Task objective:
Each line below must be reproduced exactly as it stands. Pictures stay out of the copy.

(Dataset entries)
###
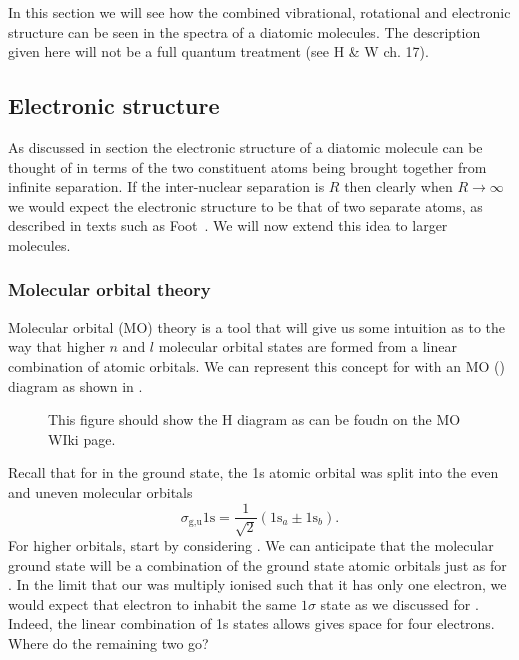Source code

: 
In this section we will see how the combined vibrational, rotational and
electronic structure can be seen in the spectra of a diatomic molecules. The
description given here will not be a full quantum treatment (see H \& W ch. 17).

\subsection{Electronic structure}

As discussed in section  the electronic structure of a
diatomic molecule can be thought of in terms of the two constituent atoms being
brought together from infinite separation. If the inter-nuclear separation is
$R$ then clearly when $R \to \infty$ we would expect the electronic structure to
be that of two separate atoms, as described in texts such as
Foot~\cite{Foot2005}. We will now extend this idea to larger molecules.

\subsubsection{Molecular orbital theory}


Molecular orbital (MO) theory is a tool that will give us some intuition as to
the way that higher $n$ and $l$ molecular orbital states are formed from a
linear combination of atomic orbitals. We can represent this concept for 
with an MO ()
diagram as shown in .

\begin{figure}
  \caption{This figure should show the H diagram as can be foudn on the MO
  WIki page.}
  \label{diaspec:fig:HMO}
\end{figure}

Recall that for  in the ground state, the 1s atomic orbital was split into the
even and uneven molecular orbitals
%
\begin{equation}
  \sigma_\text{g,u} 1\mathrm{s} = \frac{1}{\sqrt{2}} ( 1\mathrm{s}_a \pm
  1\mathrm{s}_b ).
\end{equation}
%
For higher orbitals, start by considering . We can anticipate that the
molecular ground state will be a combination of the ground state atomic orbitals
just as for . In the limit that our  was multiply ionised such
that it has only one electron, we would expect that electron to inhabit the same
$1\sigma$ state as we discussed for . Indeed, the linear
combination of 1s states allows gives space for four electrons. Where do the
remaining two go?

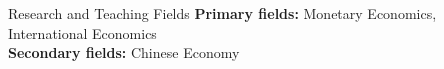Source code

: \documentclass{resume_liang} %
\begin{document}

\begin{rSection}{Research and Teaching Fields}
{\bf Primary fields:} Monetary Economics, International Economics \vspace{0.1cm}\\ 
{\bf Secondary fields:} Chinese Economy  \\
\end{rSection}
\bigskip \bigskip






\end{document}
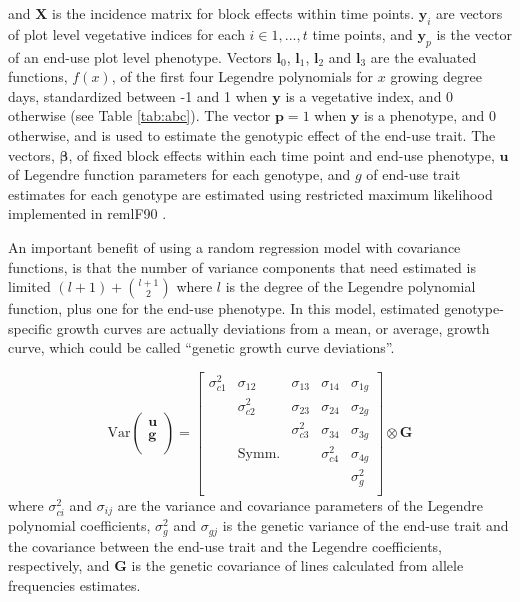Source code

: \documentclass[12pt, letterpaper]{article}
\begin{document}
\noindent and $\mathbf{X}$ is the incidence matrix for block effects within time points. $\mathbf{y}_i$ are vectors of plot level vegetative indices for each $i \in {1, ..., t}$ time points, and $\mathbf{y}_p$ is the vector of an end-use plot level phenotype. Vectors $\mathbf{l}_0$, $\mathbf{l}_1$, $\mathbf{l}_2$ and $\mathbf{l}_3$ are the evaluated functions, $f(x)$, of the first four Legendre polynomials for $x$ growing degree days, standardized between -1 and 1 when $\mathbf{y}$ is a vegetative index, and 0 otherwise (see Table \ref{tab:abc}). The vector $\mathbf{p} = 1$ when $\mathbf{y}$ is a phenotype, and 0 otherwise, and is used to estimate the genotypic effect of the end-use trait. The vectors, $\boldsymbol \beta$, of fixed block effects within each time point and end-use phenotype, $\mathbf{u}$ of Legendre function parameters for each genotype, and $g$ of end-use trait estimates for each genotype are estimated using restricted maximum likelihood implemented in remlF90 \parencite{misztal2002}.

An important benefit of using a random regression model with covariance functions, is that the number of variance components that need estimated is limited $(l+1) + \binom{l+1}{2}$ where $l$ is the degree of the Legendre polynomial function, plus one for the end-use phenotype. In this model, estimated genotype-specific growth curves are actually deviations from a mean, or average, growth curve, which could be called ``genetic growth curve deviations''.



\begin{equation}
 \text{Var}\begin{pmatrix}
    \mathbf{u} \\
    \mathbf{g} \\
  \end{pmatrix} = \begin{bmatrix}
    \sigma^2_{c1} & \sigma_{12} & \sigma_{13} & \sigma_{14} & \sigma_{1g} \\
     & \sigma^2_{c2} & \sigma_{23} & \sigma_{24} & \sigma_{2g} \\
     & & \sigma^2_{c3} & \sigma_{34} & \sigma_{3g} \\
     & \text{Symm.} & & \sigma^2_{c4} & \sigma_{4g} \\
     & & & & \sigma^2_{g} \\
  \end{bmatrix} \otimes \mathbf{G}
\end{equation}
\noindent where $\sigma^2_{ci}$ and $\sigma_{ij}$ are the variance and covariance parameters of the Legendre polynomial coefficients, $\sigma^2_{g}$ and $\sigma_{gj}$ is the genetic variance of the end-use trait and the covariance between the end-use trait and the Legendre coefficients, respectively, and $\mathbf{G}$ is the genetic covariance of lines calculated from allele frequencies estimates. 
\end{document}

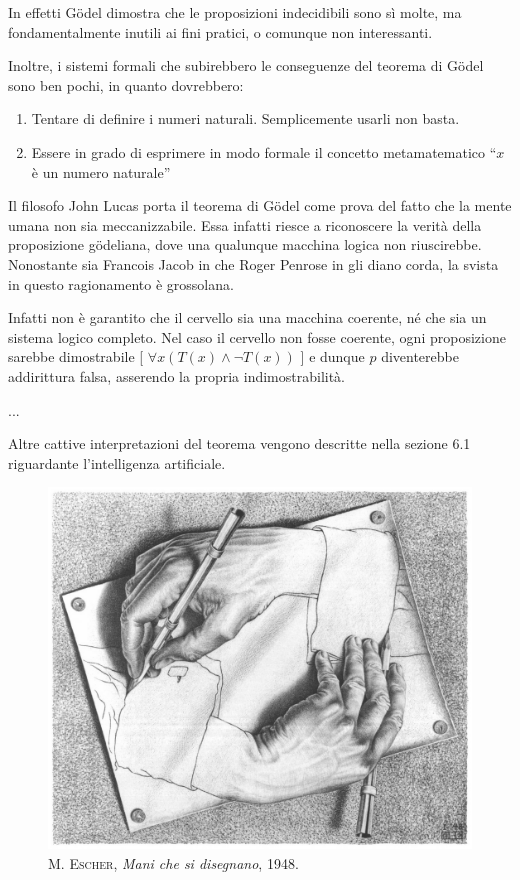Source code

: \documentclass[a4paper,10pt]{article}
\begin{document}
In effetti Gödel dimostra che le proposizioni indecidibili sono sì molte, ma fondamentalmente inutili ai fini pratici, o comunque non interessanti.

Inoltre, i sistemi formali che subirebbero le conseguenze del teorema di Gödel sono ben pochi, in quanto dovrebbero: \cite{wp-teo-godel-it}
\begin{enumerate}
 \item Tentare di definire i numeri naturali. Semplicemente usarli non basta.
 \item Essere in grado di esprimere in modo formale il concetto metamatematico \textquotedblleft$x$ è un numero naturale\textquotedblright
\end{enumerate}

Il filosofo John Lucas porta il teorema di Gödel come prova del fatto che la mente umana non sia meccanizzabile. Essa infatti riesce a riconoscere la verità della proposizione gödeliana, dove una qualunque macchina logica non riuscirebbe. Nonostante sia Francois Jacob in \cite{jacob71} che Roger Penrose in \cite{penrose91} gli diano corda, la svista in questo ragionamento è grossolana.

Infatti non è garantito che il cervello sia una macchina coerente, né che sia un sistema logico completo. Nel caso il cervello non fosse coerente, ogni proposizione sarebbe dimostrabile [ $\forall x (T(x)\wedge\neg T(x))$ ] e dunque $p$ diventerebbe addirittura falsa, asserendo la propria indimostrabilità.

...

Altre cattive interpretazioni del teorema vengono descritte nella sezione 6.1 riguardante l'intelligenza artificiale.

\begin{figure}[t!]
 \centering
 \includegraphics[width=\textwidth]{./pics/drawing_hands.jpg}
 \caption{\textsc{M. Escher}, \textit{Mani che si disegnano}, 1948.}
\end{figure}
\end{document}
###
Expected answer:
Source code

: 
In this section we will see how the combined vibrational, rotational and
electronic structure can be seen in the spectra of a diatomic molecules. The
description given here will not be a full quantum treatment (see H \& W ch. 17).

\subsection{Electronic structure}

As discussed in section  the electronic structure of a
diatomic molecule can be thought of in terms of the two constituent atoms being
brought together from infinite separation. If the inter-nuclear separation is
$R$ then clearly when $R \to \infty$ we would expect the electronic structure to
be that of two separate atoms, as described in texts such as
Foot~\cite{Foot2005}. We will now extend this idea to larger molecules.

\subsubsection{Molecular orbital theory}


Molecular orbital (MO) theory is a tool that will give us some intuition as to
the way that higher $n$ and $l$ molecular orbital states are formed from a
linear combination of atomic orbitals. We can represent this concept for 
with an MO ()
diagram as shown in .

\begin{figure}
  \caption{This figure should show the H diagram as can be foudn on the MO
  WIki page.}
  \label{diaspec:fig:HMO}
\end{figure}

Recall that for  in the ground state, the 1s atomic orbital was split into the
even and uneven molecular orbitals
%
\begin{equation}
  \sigma_\text{g,u} 1\mathrm{s} = \frac{1}{\sqrt{2}} ( 1\mathrm{s}_a \pm
  1\mathrm{s}_b ).
\end{equation}
%
For higher orbitals, start by considering . We can anticipate that the
molecular ground state will be a combination of the ground state atomic orbitals
just as for . In the limit that our  was multiply ionised such
that it has only one electron, we would expect that electron to inhabit the same
$1\sigma$ state as we discussed for . Indeed, the linear
combination of 1s states allows gives space for four electrons. Where do the
remaining two go?

Source code

: \documentclass{resume_liang} %
\begin{document}

\begin{rSection}{Research and Teaching Fields}
{\bf Primary fields:} Monetary Economics, International Economics \vspace{0.1cm}\\ 
{\bf Secondary fields:} Chinese Economy  \\
\end{rSection}
\bigskip \bigskip






\end{document}
Source code

: \documentclass[12pt, letterpaper]{article}
\begin{document}
\noindent and $\mathbf{X}$ is the incidence matrix for block effects within time points. $\mathbf{y}_i$ are vectors of plot level vegetative indices for each $i \in {1, ..., t}$ time points, and $\mathbf{y}_p$ is the vector of an end-use plot level phenotype. Vectors $\mathbf{l}_0$, $\mathbf{l}_1$, $\mathbf{l}_2$ and $\mathbf{l}_3$ are the evaluated functions, $f(x)$, of the first four Legendre polynomials for $x$ growing degree days, standardized between -1 and 1 when $\mathbf{y}$ is a vegetative index, and 0 otherwise (see Table \ref{tab:abc}). The vector $\mathbf{p} = 1$ when $\mathbf{y}$ is a phenotype, and 0 otherwise, and is used to estimate the genotypic effect of the end-use trait. The vectors, $\boldsymbol \beta$, of fixed block effects within each time point and end-use phenotype, $\mathbf{u}$ of Legendre function parameters for each genotype, and $g$ of end-use trait estimates for each genotype are estimated using restricted maximum likelihood implemented in remlF90 \parencite{misztal2002}.

An important benefit of using a random regression model with covariance functions, is that the number of variance components that need estimated is limited $(l+1) + \binom{l+1}{2}$ where $l$ is the degree of the Legendre polynomial function, plus one for the end-use phenotype. In this model, estimated genotype-specific growth curves are actually deviations from a mean, or average, growth curve, which could be called ``genetic growth curve deviations''.



\begin{equation}
 \text{Var}\begin{pmatrix}
    \mathbf{u} \\
    \mathbf{g} \\
  \end{pmatrix} = \begin{bmatrix}
    \sigma^2_{c1} & \sigma_{12} & \sigma_{13} & \sigma_{14} & \sigma_{1g} \\
     & \sigma^2_{c2} & \sigma_{23} & \sigma_{24} & \sigma_{2g} \\
     & & \sigma^2_{c3} & \sigma_{34} & \sigma_{3g} \\
     & \text{Symm.} & & \sigma^2_{c4} & \sigma_{4g} \\
     & & & & \sigma^2_{g} \\
  \end{bmatrix} \otimes \mathbf{G}
\end{equation}
\noindent where $\sigma^2_{ci}$ and $\sigma_{ij}$ are the variance and covariance parameters of the Legendre polynomial coefficients, $\sigma^2_{g}$ and $\sigma_{gj}$ is the genetic variance of the end-use trait and the covariance between the end-use trait and the Legendre coefficients, respectively, and $\mathbf{G}$ is the genetic covariance of lines calculated from allele frequencies estimates. 
\end{document}

Source code

: \documentclass[a4paper,10pt]{article}
\begin{document}
In effetti Gödel dimostra che le proposizioni indecidibili sono sì molte, ma fondamentalmente inutili ai fini pratici, o comunque non interessanti.

Inoltre, i sistemi formali che subirebbero le conseguenze del teorema di Gödel sono ben pochi, in quanto dovrebbero: \cite{wp-teo-godel-it}
\begin{enumerate}
 \item Tentare di definire i numeri naturali. Semplicemente usarli non basta.
 \item Essere in grado di esprimere in modo formale il concetto metamatematico \textquotedblleft$x$ è un numero naturale\textquotedblright
\end{enumerate}

Il filosofo John Lucas porta il teorema di Gödel come prova del fatto che la mente umana non sia meccanizzabile. Essa infatti riesce a riconoscere la verità della proposizione gödeliana, dove una qualunque macchina logica non riuscirebbe. Nonostante sia Francois Jacob in \cite{jacob71} che Roger Penrose in \cite{penrose91} gli diano corda, la svista in questo ragionamento è grossolana.

Infatti non è garantito che il cervello sia una macchina coerente, né che sia un sistema logico completo. Nel caso il cervello non fosse coerente, ogni proposizione sarebbe dimostrabile [ $\forall x (T(x)\wedge\neg T(x))$ ] e dunque $p$ diventerebbe addirittura falsa, asserendo la propria indimostrabilità.

...

Altre cattive interpretazioni del teorema vengono descritte nella sezione 6.1 riguardante l'intelligenza artificiale.

\begin{figure}[t!]
 \centering
 \includegraphics[width=\textwidth]{./pics/drawing_hands.jpg}
 \caption{\textsc{M. Escher}, \textit{Mani che si disegnano}, 1948.}
\end{figure}
\end{document}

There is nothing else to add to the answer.